For prospective foreign participants in China’s smart
city growth, opportunities still exist. However, care is needed to navigate
China’s increasing sensitivity about information security while still
leveraging the ability to introduce advanced technologies and systems
integration experience,” said Zhuo Zhang, author of the research report.

 

From 2011 to 2015, Lux Research estimates the investment
on data transmission at $96 billion, or more than 60 percent of the total
investment.

 

Among the 54 real projects, 35 are scoped at city level
in some of the country’s largest and most crowded cities, including Beijing and
Shanghai and account for $76.2 billion, nearly half the total investment.
Seventeen projects are at the sub-city level and two at the city cluster level,
according to Lux Research.

 

The report says that city cluster projects have the
highest average project investment but are hindered by the weak ability of lower
tier cities to manage large projects.

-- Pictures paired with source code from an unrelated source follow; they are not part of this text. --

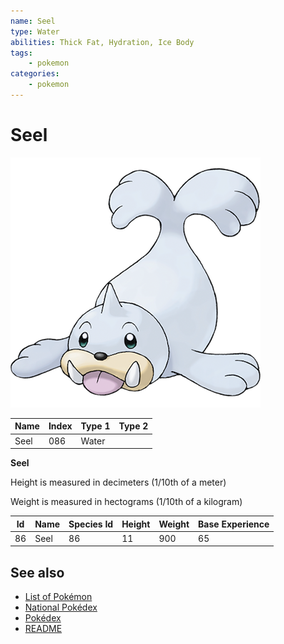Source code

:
 ```yaml
---
name: Seel
type: Water
abilities: Thick Fat, Hydration, Ice Body
tags:
    - pokemon
categories:
    - pokemon
---
```


# Seel


![Seel](images/086.png)

| **Name** | **Index** | **Type 1** | **Type 2** |
|----|----|----|----|
| Seel | 086 | Water  |  |

**Seel** 


Height is measured in decimeters (1/10th of a meter)

Weight is measured in hectograms (1/10th of a kilogram)

| **Id** | **Name** | **Species Id** | **Height** | **Weight** | **Base Experience** |
|--------|----------|----------------|------------|------------|---------------------|
| 86 | Seel | 86 | 11 | 900 | 65 |


## See also

- [List of Pokémon](../pokemon.md)
- [National Pokédex](../national_pokedex.md)
- [Pokédex](../pokedex.md)
- [README](../README.md)
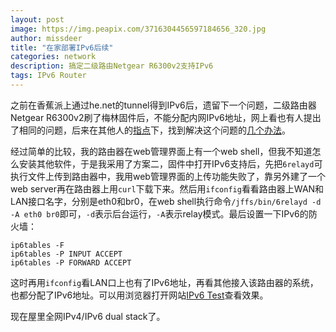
 ```yaml
---
layout: post
image: https://img.peapix.com/3716304456597184656_320.jpg
author: missdeer
title: "在家部署IPv6后续"
categories: network
description: 搞定二级路由Netgear R6300v2支持IPv6
tags: IPv6 Router
---
```


之前在香蕉派上通过he.net的tunnel得到IPv6后，遗留下一个问题，二级路由器Netgear R6300v2刷了梅林固件后，不能分配内网IPv6地址，网上看也有人提出了相同的问题，后来在其他人的[指点](https://www.v2ex.com/t/336608#reply1)下，找到解决这个问题的[几个办法](http://koolshare.cn/thread-46415-1-1.html)。

经过简单的比较，我的路由器在web管理界面上有一个web shell，但我不知道怎么安装其他软件，于是我采用了方案二，固件中打开IPv6支持后，先把`6relayd`可执行文件上传到路由器中，我用web管理界面的上传功能失败了，靠另外建了一个web server再在路由器上用`curl`下载下来。然后用`ifconfig`看看路由器上WAN和LAN接口名字，分别是eth0和br0，在web shell执行命令`/jffs/bin/6relayd -d -A eth0 br0`即可，`-d`表示后台运行，`-A`表示relay模式。最后设置一下IPv6的防火墙：

```
ip6tables -F
ip6tables -P INPUT ACCEPT
ip6tables -P FORWARD ACCEPT
```

这时再用`ifconfig`看LAN口上也有了IPv6地址，再看其他接入该路由器的系统，也都分配了IPv6地址。可以用浏览器打开网站[IPv6 Test](http://ipv6-test.com/)查看效果。

现在屋里全网IPv4/IPv6 dual stack了。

In contrast, sub-city projects are, on
average, more investment intensive because of the leading cities’ higher GDP
and the resulting stronger ability to make large investments.

 

Managing smart cities is emerging as a big business
opportunity for telecom and technology companies in India. Companies such as
ZTE and IBM are looking at big opportunities in the Indian smart city market.
Smart cities are already undergoing several changes to grow faster. For
instance, Pune has become the first city in India to appoint a CIO, Anupam Saraph.